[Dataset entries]
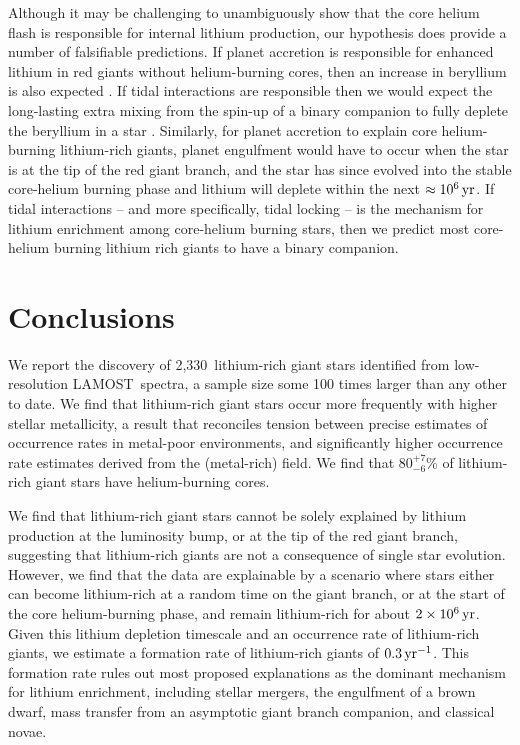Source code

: \documentclass[twocolumn]{aastex62}
\newcommand{\SampleSize}{2,330}
\newcommand\lamost{LAMOST}
\begin{document}
Although it may be challenging to unambiguously show that the core helium flash is
responsible for internal lithium production, our hypothesis does provide a number of
falsifiable predictions. 
If planet accretion is responsible for enhanced lithium in red giants without 
helium-burning cores, then an increase in beryllium is also expected \citep{Siess_1999,
Melo_2005}. If tidal interactions are responsible then we would expect the 
long-lasting extra mixing from the spin-up of a binary companion to fully deplete
the beryllium in a star \citep{Sackmann_1999}.
Similarly, for planet accretion to explain core helium-burning lithium-rich giants,
planet engulfment would have to occur when the star is at the tip of the red giant
branch, and the star has since evolved into the stable core-helium burning phase and
lithium will deplete within the next $\approx10^{6}\,{\rm yr}$. If tidal interactions -- and more specifically, tidal locking -- is the mechanism for lithium enrichment among core-helium burning stars, then we predict most core-helium burning lithium rich giants to have a binary companion.


\section{Conclusions} \label{sec:conclusions}

We report the discovery of \SampleSize\ lithium-rich giant stars identified
from low-resolution \lamost\ spectra, a sample size some 100 times larger than any other to date.
We find that lithium-rich giant stars occur more frequently with higher stellar 
metallicity, a result that reconciles tension between precise estimates of occurrence
rates in metal-poor environments, and significantly higher occurrence rate estimates
derived from the (metal-rich) field. We find that $80^{+7}_{-6}$\% of lithium-rich 
giant stars have helium-burning cores.

We find that lithium-rich giant stars cannot be solely explained by lithium production
at the luminosity bump, or at the tip of the red giant branch, suggesting that 
lithium-rich giants are not a consequence of single star evolution. However, we find
that the data are explainable by a scenario where stars either can become lithium-rich 
at a random time on the giant branch, or at the start of the core helium-burning
phase, and remain lithium-rich for about $2\times10^{6}\,{\rm yr}$. 
Given this lithium depletion timescale and an occurrence rate of lithium-rich giants, 
we estimate a formation rate of lithium-rich giants of $0.3\,{\rm yr}^{-1}$. This
formation rate rules out most proposed explanations as the dominant mechanism for lithium enrichment, including
stellar mergers, the engulfment of a brown dwarf, mass transfer from an asymptotic 
giant branch companion, and classical novae.
\end{document}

*ASSIGNMENT*
Please report every line of the records above that contains the word "occurrence".

*WRITTEN SOLUTION*
metallicity, a result that reconciles tension between precise estimates of occurrence
rates in metal-poor environments, and significantly higher occurrence rate estimates
Given this lithium depletion timescale and an occurrence rate of lithium-rich giants, 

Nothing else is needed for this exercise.